There was at Cambridge a house called the White Horse, so situated as to permit the most timid members of King's, Queens', and St. John's Colleges, to enter at the rear without being perceived. In every age Nicodemus has had his followers. Here those persons used to assemble who desired to read the Bible and the works of the German reformers. The priests, looking upon Wittemberg as the focus of the Reformation, named this house Germany: the people will always have their bywords. At first the frequenters of the White Horse were called sophists; and now, whenever a group of "fellows" was seen walking in that direction, the cry was, "There are the Germans going to Germany."—"We are not Germans," was the reply, "neither are we Romans." The Greek New Testament had made them Christians. The Gospel-meetings had never been more fervent. Some attended them to communicate the new life they possessed; others to receive what God had given to the more advanced brethren. The Holy Spirit united them all, and thus, by the fellowship of the saints, were real churches created. To these young Christians the word of God was the source of so much light, that they imagined themselves transported to that heavenly city of which the Scriptures speak, which had no need of the sun, for the glory of God did lighten it. "So oft as I was in the company of these brethren," said a youthful student of St. John's, "methought I was quietly placed in the new glorious Jerusalem."[582]

MEETINGS AT OXFORD.

Similar things were taking place at Oxford. In 1524 and 1525, Wolsey had successively invited thither several Cambridge fellows, and although only seeking the most able, he found that he had taken some of the most pious. Besides John Clark, there were Richard Cox, John Fryer, Godfrey Harman, W. Betts, Henry Sumner, W. Baily, Michael Drumm, Th. Lawney, and, lastly, the excellent John Fryth. These Christians, associating with Clark, with his faithful Dalaber, and with other evangelicals of Oxford, held meetings, like their Cambridge brethren, at which God manifested his presence. The bishops made war upon the Gospel; the king supported them with all his power; but the word had gained the victory; there was no longer any doubt. The church was born again in England.

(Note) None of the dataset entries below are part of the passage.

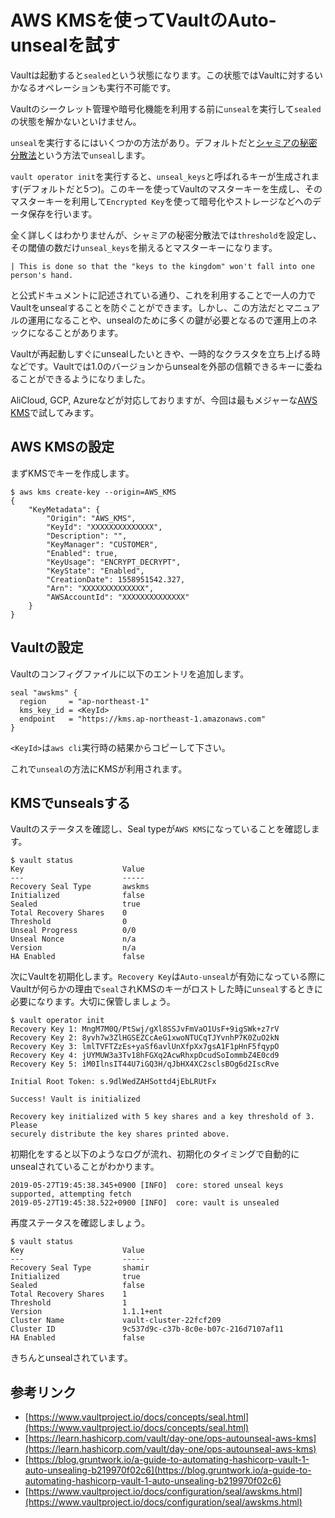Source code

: # AWS KMSを使ってVaultのAuto-unsealを試す
Vaultは起動すると`sealed`という状態になります。この状態ではVaultに対するいかなるオペレーションも実行不可能です。

Vaultのシークレット管理や暗号化機能を利用する前に`unseal`を実行して`sealed`の状態を解かないといけません。

`unseal`を実行するにはいくつかの方法があり。デフォルトだと[シャミアの秘密分散法](http://kimh.github.io/blog/jp/security/protect-your-secret-key-with-shamirs-secret-sharing-jp/)という方法で`unseal`します。

`vault operator init`を実行すると、`unseal_keys`と呼ばれるキーが生成されます(デフォルトだと5つ)。このキーを使ってVaultのマスターキーを生成し、そのマスターキーを利用して`Encrypted Key`を使って暗号化やストレージなどへのデータ保存を行います。

全く詳しくはわかりませんが、シャミアの秘密分散法では`threshold`を設定し、その閾値の数だけ`unseal_keys`を揃えるとマスターキーになります。

```
| This is done so that the "keys to the kingdom" won't fall into one person's hand. 
```

と公式ドキュメントに記述されている通り、これを利用することで一人の力でVaultをunsealすることを防ぐことができます。しかし、この方法だとマニュアルの運用になることや、unsealのために多くの鍵が必要となるので運用上のネックになることがあります。

Vaultが再起動しすぐにunsealしたいときや、一時的なクラスタを立ち上げる時などです。Vaultでは1.0のバージョンからunsealを外部の信頼できるキーに委ねることができるようになりました。

AliCloud, GCP, Azureなどが対応しておりますが、今回は最もメジャーな[AWS KMS](https://aws.amazon.com/kms/)で試してみます。

## AWS KMSの設定
まずKMSでキーを作成します。
```console
$ aws kms create-key --origin=AWS_KMS
{
    "KeyMetadata": {
        "Origin": "AWS_KMS",
        "KeyId": "XXXXXXXXXXXXXX",
        "Description": "",
        "KeyManager": "CUSTOMER",
        "Enabled": true,
        "KeyUsage": "ENCRYPT_DECRYPT",
        "KeyState": "Enabled",
        "CreationDate": 1558951542.327,
        "Arn": "XXXXXXXXXXXXXX",
        "AWSAccountId": "XXXXXXXXXXXXXX"
    }
}
```

## Vaultの設定
Vaultのコンフィグファイルに以下のエントリを追加します。
```hcl
seal "awskms" {
  region     = "ap-northeast-1"
  kms_key_id = <KeyId>
  endpoint   = "https://kms.ap-northeast-1.amazonaws.com"
}
```
`<KeyId>`は`aws cli`実行時の結果からコピーして下さい。

これで`unseal`の方法にKMSが利用されます。

## KMSでunsealsする
Vaultのステータスを確認し、Seal typeが`AWS KMS`になっていることを確認します。
```console
$ vault status                                                                      
Key                      Value
---                      -----
Recovery Seal Type       awskms
Initialized              false
Sealed                   true
Total Recovery Shares    0
Threshold                0
Unseal Progress          0/0
Unseal Nonce             n/a
Version                  n/a
HA Enabled               false
```

次にVaultを初期化します。`Recovery Key`は`Auto-unseal`が有効になっている際にVaultが何らかの理由で`seal`されKMSのキーがロストした時に`unseal`するときに必要になります。大切に保管しましょう。
```console
$ vault operator init
Recovery Key 1: MngM7M0Q/PtSwj/gXl8SSJvFmVaO1UsF+9igSWk+z7rV
Recovery Key 2: 8yvh7w3ZlHGSEZCcAeG1xwoNTUCqTJYvnhP7K0ZuO2kN
Recovery Key 3: lmlTVFTZzEs+yaSf6avlUnXfpXx7gsA1F1pHnF5fqypO
Recovery Key 4: jUYMUW3a3Tv18hFGXq2AcwRhxpDcudSoIommbZ4E0cd9
Recovery Key 5: iM0IlnsIT44U7iGQ3H/qJbHX4XC2sclsBOg6d2IscRve

Initial Root Token: s.9dlWedZAHSottd4jEbLRUtFx

Success! Vault is initialized

Recovery key initialized with 5 key shares and a key threshold of 3. Please
securely distribute the key shares printed above.
```
初期化をすると以下のようなログが流れ、初期化のタイミングで自動的にunsealされていることがわかります。
```
2019-05-27T19:45:38.345+0900 [INFO]  core: stored unseal keys supported, attempting fetch
2019-05-27T19:45:38.522+0900 [INFO]  core: vault is unsealed
```

再度ステータスを確認しましょう。
```console
$ vault status
Key                      Value
---                      -----
Recovery Seal Type       shamir
Initialized              true
Sealed                   false
Total Recovery Shares    1
Threshold                1
Version                  1.1.1+ent
Cluster Name             vault-cluster-22fcf209
Cluster ID               9c537d9c-c37b-8c0e-b07c-216d7107af11
HA Enabled               false
```
きちんとunsealされています。

## 参考リンク
* [https://www.vaultproject.io/docs/concepts/seal.html](https://www.vaultproject.io/docs/concepts/seal.html)
* [https://learn.hashicorp.com/vault/day-one/ops-autounseal-aws-kms](https://learn.hashicorp.com/vault/day-one/ops-autounseal-aws-kms)
* [https://blog.gruntwork.io/a-guide-to-automating-hashicorp-vault-1-auto-unsealing-b219970f02c6](https://blog.gruntwork.io/a-guide-to-automating-hashicorp-vault-1-auto-unsealing-b219970f02c6)
* [https://www.vaultproject.io/docs/configuration/seal/awskms.html](https://www.vaultproject.io/docs/configuration/seal/awskms.html)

The great movement of the sixteenth century had begun more particularly among the younger doctors and students at Oxford and Cambridge. From them it was necessary that it should be extended to the people, and for that end the New Testament, hitherto read in Latin and in Greek, must be circulated in English. The voices of these youthful evangelists were heard, indeed, in London and in the provinces; but their exhortations would have been insufficient, if the mighty hand which directs all things had not made this Christian activity coincide with that holy work for which it had set Tyndale apart. While all was agitation in England, the waves of ocean were bearing from the continent to the banks of the Thames those Scriptures of God, which, three centuries later, multiplied by thousands and by millions, and translated into a hundred and fifty tongues, were to be wafted from the same banks to the ends of the world. If in the fifteenth century, and even in the early days of the sixteenth, the English New Testament had been brought to London, it would only have fallen into the hands of a few Lollards. Now, in every place, in the parsonages, the universities, and the palaces, as well as in the cottages of the husbandmen and the shops of the tradesmen, there was an ardent desire to possess the Holy Scriptures. The fiat lux was about to be uttered over the chaos of the church, and light to be separated from darkness by the word of God.